Questions fréquentes

Qu'est-ce que le droit de préférence pour un locataire ?
Le locataire à bail commercial ne bénéficie pas du droit de préférence instauré par l'article L. 145-46-1 du code de commerce en cas de cession des locaux loués au conjoint du bailleur, ou à un ascendant ou un descendant du bailleur ou de son conjoint.
Un locataire peut-il acheter les locaux qu'il loue ?
Le locataire à bail commercial ne bénéficie pas du droit de préférence instauré par l'article L. 145-46-1 du code de commerce en cas de cession des locaux loués au conjoint du bailleur, ou à un ascendant ou un descendant du bailleur ou de son conjoint.
Quels sont les droits d'un locataire en cas de vente des locaux ?
Le locataire à bail commercial ne bénéficie pas du droit de préférence instauré par l'article L. 145-46-1 du code de commerce en cas de cession des locaux loués au conjoint du bailleur, ou à un ascendant ou un descendant du bailleur ou de son conjoint.
Comment contester un refus de vente par le bailleur ?
Le locataire à bail commercial ne bénéficie pas du droit de préférence instauré par l'article L. 145-46-1 du code de commerce en cas de cession des locaux loués au conjoint du bailleur, ou à un ascendant ou un descendant du bailleur ou de son conjoint.
Quelles sont les conséquences d'une cession de bail commercial ?
Le locataire à bail commercial ne bénéficie pas du droit de préférence instauré par l'article L. 145-46-1 du code de commerce en cas de cession des locaux loués au conjoint du bailleur, ou à un ascendant ou un descendant du bailleur ou de son conjoint.

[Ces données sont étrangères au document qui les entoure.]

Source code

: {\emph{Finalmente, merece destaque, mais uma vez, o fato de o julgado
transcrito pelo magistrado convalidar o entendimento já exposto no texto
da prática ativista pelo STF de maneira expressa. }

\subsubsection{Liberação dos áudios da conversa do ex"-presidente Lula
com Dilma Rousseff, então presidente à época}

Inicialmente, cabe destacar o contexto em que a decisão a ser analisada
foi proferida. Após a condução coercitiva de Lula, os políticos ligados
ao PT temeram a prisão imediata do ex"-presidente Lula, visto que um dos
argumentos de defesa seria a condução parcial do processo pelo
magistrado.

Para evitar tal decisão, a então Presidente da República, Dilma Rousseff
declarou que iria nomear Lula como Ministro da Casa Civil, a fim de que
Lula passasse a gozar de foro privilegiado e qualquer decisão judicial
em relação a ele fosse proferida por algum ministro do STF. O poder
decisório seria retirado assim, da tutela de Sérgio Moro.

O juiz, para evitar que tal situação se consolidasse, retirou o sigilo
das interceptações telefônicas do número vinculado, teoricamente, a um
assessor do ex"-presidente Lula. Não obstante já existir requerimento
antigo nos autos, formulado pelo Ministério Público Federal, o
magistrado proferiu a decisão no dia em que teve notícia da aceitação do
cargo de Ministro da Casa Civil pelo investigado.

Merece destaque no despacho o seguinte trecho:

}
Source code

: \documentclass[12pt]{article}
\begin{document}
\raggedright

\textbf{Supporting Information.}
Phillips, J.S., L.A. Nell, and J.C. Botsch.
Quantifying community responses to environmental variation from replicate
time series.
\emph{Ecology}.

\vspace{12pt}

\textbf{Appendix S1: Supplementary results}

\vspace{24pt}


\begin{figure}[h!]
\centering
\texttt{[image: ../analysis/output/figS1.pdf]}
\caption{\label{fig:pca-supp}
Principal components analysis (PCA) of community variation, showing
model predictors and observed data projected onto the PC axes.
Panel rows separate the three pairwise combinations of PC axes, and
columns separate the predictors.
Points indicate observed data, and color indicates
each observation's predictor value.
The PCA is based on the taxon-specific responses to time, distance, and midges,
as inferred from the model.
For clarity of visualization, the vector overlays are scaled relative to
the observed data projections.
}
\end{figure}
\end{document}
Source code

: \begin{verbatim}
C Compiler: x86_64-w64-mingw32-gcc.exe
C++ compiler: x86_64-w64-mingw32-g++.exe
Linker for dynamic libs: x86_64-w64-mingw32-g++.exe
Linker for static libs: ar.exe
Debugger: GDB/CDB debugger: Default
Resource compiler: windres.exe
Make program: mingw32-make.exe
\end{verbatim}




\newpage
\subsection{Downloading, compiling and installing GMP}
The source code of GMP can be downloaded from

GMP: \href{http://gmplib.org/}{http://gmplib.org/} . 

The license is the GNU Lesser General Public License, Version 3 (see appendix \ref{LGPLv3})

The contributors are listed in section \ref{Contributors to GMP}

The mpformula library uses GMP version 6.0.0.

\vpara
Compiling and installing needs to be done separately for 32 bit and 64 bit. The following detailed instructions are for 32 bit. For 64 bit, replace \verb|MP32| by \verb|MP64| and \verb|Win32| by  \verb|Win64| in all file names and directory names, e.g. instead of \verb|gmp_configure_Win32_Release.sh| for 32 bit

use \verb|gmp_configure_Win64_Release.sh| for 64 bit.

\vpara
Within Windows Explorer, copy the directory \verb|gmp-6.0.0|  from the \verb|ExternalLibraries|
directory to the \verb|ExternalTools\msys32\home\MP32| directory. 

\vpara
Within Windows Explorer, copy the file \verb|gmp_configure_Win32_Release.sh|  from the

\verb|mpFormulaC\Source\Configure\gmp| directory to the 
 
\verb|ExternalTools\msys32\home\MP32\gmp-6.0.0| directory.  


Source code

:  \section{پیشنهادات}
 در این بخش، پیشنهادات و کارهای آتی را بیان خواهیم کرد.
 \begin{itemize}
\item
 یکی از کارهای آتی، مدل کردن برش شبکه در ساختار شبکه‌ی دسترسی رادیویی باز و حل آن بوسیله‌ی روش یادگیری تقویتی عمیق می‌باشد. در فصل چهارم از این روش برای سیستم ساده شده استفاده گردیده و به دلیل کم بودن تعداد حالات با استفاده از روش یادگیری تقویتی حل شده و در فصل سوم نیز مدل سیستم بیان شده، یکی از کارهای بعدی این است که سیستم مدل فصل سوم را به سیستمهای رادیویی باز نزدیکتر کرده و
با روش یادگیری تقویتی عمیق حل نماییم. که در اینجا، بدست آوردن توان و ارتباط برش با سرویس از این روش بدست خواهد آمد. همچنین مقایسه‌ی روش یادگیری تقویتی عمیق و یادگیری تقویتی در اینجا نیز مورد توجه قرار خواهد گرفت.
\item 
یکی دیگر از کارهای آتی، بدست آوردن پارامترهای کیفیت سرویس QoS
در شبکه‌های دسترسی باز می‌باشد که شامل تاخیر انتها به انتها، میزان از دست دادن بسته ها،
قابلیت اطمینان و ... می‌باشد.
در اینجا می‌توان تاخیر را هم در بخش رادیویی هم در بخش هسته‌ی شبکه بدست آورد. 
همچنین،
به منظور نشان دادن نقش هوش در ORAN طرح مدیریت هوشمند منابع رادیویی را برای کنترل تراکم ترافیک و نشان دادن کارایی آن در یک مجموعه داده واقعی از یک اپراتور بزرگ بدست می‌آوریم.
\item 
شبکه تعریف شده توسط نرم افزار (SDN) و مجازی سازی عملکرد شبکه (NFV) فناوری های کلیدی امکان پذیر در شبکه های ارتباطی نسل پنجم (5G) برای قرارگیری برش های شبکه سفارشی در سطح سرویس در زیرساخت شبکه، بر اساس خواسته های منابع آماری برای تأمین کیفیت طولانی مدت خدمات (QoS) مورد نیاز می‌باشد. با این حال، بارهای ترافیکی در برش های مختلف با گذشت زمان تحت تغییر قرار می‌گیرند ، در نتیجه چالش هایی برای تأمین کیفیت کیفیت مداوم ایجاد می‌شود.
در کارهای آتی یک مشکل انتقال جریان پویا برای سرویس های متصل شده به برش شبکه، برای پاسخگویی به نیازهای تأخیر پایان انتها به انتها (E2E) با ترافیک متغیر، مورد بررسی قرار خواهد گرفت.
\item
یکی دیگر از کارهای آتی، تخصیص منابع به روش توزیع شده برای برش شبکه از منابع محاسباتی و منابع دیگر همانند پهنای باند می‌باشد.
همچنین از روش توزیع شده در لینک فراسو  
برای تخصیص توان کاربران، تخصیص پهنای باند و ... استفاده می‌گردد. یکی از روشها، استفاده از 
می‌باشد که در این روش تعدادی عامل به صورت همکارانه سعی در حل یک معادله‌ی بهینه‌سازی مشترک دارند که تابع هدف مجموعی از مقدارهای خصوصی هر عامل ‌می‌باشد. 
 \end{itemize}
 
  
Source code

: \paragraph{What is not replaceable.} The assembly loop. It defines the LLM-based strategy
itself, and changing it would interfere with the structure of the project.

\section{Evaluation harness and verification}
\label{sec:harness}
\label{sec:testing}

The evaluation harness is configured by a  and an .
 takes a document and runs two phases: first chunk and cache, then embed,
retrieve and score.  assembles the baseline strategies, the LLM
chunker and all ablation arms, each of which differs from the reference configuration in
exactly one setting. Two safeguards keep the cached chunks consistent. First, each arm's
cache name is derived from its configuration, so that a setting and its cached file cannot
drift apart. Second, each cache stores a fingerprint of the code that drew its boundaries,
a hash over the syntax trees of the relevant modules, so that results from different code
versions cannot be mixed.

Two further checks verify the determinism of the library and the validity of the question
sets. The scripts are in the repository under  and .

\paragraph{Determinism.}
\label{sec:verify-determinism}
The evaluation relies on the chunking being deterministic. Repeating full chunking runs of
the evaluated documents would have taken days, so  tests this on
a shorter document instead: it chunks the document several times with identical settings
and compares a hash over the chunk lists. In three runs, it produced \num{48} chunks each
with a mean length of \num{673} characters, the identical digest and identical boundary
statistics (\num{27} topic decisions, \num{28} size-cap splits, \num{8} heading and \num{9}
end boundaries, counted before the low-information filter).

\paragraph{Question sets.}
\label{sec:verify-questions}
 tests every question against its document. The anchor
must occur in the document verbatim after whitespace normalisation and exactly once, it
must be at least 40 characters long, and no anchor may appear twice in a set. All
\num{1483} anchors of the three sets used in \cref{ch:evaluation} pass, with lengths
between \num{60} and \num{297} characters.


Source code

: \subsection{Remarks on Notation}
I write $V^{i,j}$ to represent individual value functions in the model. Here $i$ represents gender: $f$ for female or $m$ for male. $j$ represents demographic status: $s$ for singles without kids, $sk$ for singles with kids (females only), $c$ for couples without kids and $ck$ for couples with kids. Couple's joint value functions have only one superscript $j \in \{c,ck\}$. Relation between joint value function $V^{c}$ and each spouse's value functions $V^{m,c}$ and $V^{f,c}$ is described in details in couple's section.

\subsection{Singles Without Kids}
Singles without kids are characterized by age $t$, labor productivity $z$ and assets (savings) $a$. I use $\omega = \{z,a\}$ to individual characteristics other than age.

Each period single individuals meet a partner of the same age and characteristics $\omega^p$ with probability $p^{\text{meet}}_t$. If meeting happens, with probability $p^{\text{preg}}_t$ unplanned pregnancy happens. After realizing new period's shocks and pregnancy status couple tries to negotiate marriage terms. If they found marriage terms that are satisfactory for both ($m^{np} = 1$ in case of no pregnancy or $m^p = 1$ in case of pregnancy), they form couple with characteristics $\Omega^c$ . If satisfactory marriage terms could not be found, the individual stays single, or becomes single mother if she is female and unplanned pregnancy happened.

Le locataire peut-il demander des dommages-intérêts en cas de refus de vente ?
Le locataire à bail commercial ne bénéficie pas du droit de préférence instauré par l'article L. 145-46-1 du code de commerce en cas de cession des locaux loués au conjoint du bailleur, ou à un ascendant ou un descendant du bailleur ou de son conjoint.